# Task goal
The data beneath this task is to be duplicated exactly, in its entirety.

# Exercise input
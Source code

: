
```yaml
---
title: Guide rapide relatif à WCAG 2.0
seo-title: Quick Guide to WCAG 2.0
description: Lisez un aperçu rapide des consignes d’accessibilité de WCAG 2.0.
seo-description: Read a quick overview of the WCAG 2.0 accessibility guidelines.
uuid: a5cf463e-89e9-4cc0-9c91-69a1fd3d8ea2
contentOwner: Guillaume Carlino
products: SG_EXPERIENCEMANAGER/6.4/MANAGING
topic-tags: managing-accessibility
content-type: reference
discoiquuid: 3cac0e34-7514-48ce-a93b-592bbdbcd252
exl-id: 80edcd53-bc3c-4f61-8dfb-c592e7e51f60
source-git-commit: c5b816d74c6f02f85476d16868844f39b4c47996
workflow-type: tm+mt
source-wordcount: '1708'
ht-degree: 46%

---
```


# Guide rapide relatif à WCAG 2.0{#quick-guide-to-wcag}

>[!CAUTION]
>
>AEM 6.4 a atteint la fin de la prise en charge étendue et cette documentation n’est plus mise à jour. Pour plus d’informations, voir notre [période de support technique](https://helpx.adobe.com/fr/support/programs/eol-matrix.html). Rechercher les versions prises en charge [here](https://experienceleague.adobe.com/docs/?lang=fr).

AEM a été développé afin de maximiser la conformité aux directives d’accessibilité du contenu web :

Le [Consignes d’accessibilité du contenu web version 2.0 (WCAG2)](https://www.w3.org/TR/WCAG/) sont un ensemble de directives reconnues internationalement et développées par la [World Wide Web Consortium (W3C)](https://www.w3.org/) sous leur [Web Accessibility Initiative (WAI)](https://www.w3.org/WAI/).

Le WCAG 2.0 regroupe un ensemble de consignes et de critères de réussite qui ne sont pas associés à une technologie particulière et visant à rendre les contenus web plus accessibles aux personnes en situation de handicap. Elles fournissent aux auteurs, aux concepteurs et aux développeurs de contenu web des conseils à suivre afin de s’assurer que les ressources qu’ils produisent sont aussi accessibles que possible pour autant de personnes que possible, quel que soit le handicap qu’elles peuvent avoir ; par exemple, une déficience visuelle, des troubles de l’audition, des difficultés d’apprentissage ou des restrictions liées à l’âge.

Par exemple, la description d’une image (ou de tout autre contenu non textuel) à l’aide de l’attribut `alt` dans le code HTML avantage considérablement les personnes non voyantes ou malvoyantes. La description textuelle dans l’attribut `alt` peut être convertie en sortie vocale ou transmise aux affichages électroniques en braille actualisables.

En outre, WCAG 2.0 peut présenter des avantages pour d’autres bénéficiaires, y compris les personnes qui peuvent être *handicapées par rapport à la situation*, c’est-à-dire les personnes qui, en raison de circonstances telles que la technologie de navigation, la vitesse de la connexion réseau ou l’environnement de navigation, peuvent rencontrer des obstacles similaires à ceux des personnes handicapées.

# Solution for this task
Source code

:
```yaml
---
title: Guide rapide relatif à WCAG 2.0
seo-title: Quick Guide to WCAG 2.0
description: Lisez un aperçu rapide des consignes d’accessibilité de WCAG 2.0.
seo-description: Read a quick overview of the WCAG 2.0 accessibility guidelines.
uuid: a5cf463e-89e9-4cc0-9c91-69a1fd3d8ea2
contentOwner: Guillaume Carlino
products: SG_EXPERIENCEMANAGER/6.4/MANAGING
topic-tags: managing-accessibility
content-type: reference
discoiquuid: 3cac0e34-7514-48ce-a93b-592bbdbcd252
exl-id: 80edcd53-bc3c-4f61-8dfb-c592e7e51f60
source-git-commit: c5b816d74c6f02f85476d16868844f39b4c47996
workflow-type: tm+mt
source-wordcount: '1708'
ht-degree: 46%

---
```


# Guide rapide relatif à WCAG 2.0{#quick-guide-to-wcag}

>[!CAUTION]
>
>AEM 6.4 a atteint la fin de la prise en charge étendue et cette documentation n’est plus mise à jour. Pour plus d’informations, voir notre [période de support technique](https://helpx.adobe.com/fr/support/programs/eol-matrix.html). Rechercher les versions prises en charge [here](https://experienceleague.adobe.com/docs/?lang=fr).

AEM a été développé afin de maximiser la conformité aux directives d’accessibilité du contenu web :

Le [Consignes d’accessibilité du contenu web version 2.0 (WCAG2)](https://www.w3.org/TR/WCAG/) sont un ensemble de directives reconnues internationalement et développées par la [World Wide Web Consortium (W3C)](https://www.w3.org/) sous leur [Web Accessibility Initiative (WAI)](https://www.w3.org/WAI/).

Le WCAG 2.0 regroupe un ensemble de consignes et de critères de réussite qui ne sont pas associés à une technologie particulière et visant à rendre les contenus web plus accessibles aux personnes en situation de handicap. Elles fournissent aux auteurs, aux concepteurs et aux développeurs de contenu web des conseils à suivre afin de s’assurer que les ressources qu’ils produisent sont aussi accessibles que possible pour autant de personnes que possible, quel que soit le handicap qu’elles peuvent avoir ; par exemple, une déficience visuelle, des troubles de l’audition, des difficultés d’apprentissage ou des restrictions liées à l’âge.

Par exemple, la description d’une image (ou de tout autre contenu non textuel) à l’aide de l’attribut `alt` dans le code HTML avantage considérablement les personnes non voyantes ou malvoyantes. La description textuelle dans l’attribut `alt` peut être convertie en sortie vocale ou transmise aux affichages électroniques en braille actualisables.

En outre, WCAG 2.0 peut présenter des avantages pour d’autres bénéficiaires, y compris les personnes qui peuvent être *handicapées par rapport à la situation*, c’est-à-dire les personnes qui, en raison de circonstances telles que la technologie de navigation, la vitesse de la connexion réseau ou l’environnement de navigation, peuvent rencontrer des obstacles similaires à ceux des personnes handicapées.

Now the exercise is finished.